Material for this task section start
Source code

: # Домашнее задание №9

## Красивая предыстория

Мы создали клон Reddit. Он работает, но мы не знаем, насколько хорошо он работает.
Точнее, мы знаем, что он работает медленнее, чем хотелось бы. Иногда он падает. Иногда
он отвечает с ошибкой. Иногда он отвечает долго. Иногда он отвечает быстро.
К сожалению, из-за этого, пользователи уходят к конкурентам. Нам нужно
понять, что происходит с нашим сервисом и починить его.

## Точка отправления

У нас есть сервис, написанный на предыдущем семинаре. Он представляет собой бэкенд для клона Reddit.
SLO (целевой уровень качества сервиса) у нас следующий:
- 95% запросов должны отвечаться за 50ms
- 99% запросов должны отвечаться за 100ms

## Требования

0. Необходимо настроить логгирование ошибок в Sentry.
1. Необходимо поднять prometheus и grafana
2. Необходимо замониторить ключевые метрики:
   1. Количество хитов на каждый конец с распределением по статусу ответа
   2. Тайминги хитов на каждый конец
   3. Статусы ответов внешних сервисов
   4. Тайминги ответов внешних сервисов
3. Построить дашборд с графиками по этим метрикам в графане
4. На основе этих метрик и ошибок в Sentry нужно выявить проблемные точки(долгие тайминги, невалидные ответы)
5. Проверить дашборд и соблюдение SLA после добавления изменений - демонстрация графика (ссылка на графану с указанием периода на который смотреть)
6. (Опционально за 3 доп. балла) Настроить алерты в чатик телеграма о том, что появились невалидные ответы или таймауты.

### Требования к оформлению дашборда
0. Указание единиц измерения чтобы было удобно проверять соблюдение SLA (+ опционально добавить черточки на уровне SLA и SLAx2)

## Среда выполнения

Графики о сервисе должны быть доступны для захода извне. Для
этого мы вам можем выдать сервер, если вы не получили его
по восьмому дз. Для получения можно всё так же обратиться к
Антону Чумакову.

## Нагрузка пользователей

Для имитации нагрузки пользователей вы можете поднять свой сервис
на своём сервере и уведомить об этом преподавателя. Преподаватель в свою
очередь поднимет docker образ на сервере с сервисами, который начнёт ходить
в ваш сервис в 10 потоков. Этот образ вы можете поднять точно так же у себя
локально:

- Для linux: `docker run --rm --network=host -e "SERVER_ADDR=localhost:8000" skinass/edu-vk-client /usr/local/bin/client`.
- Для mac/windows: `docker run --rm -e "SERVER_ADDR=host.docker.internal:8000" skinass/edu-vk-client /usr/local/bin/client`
Material for this task section end
From the very first line of the records down to the line with "Точнее, мы знаем, что", please write out each line exactly, including both ends and no other lines.

## Task result
Source code

: # Домашнее задание №9

## Красивая предыстория

Мы создали клон Reddit. Он работает, но мы не знаем, насколько хорошо он работает.
Точнее, мы знаем, что он работает медленнее, чем хотелось бы. Иногда он падает. Иногда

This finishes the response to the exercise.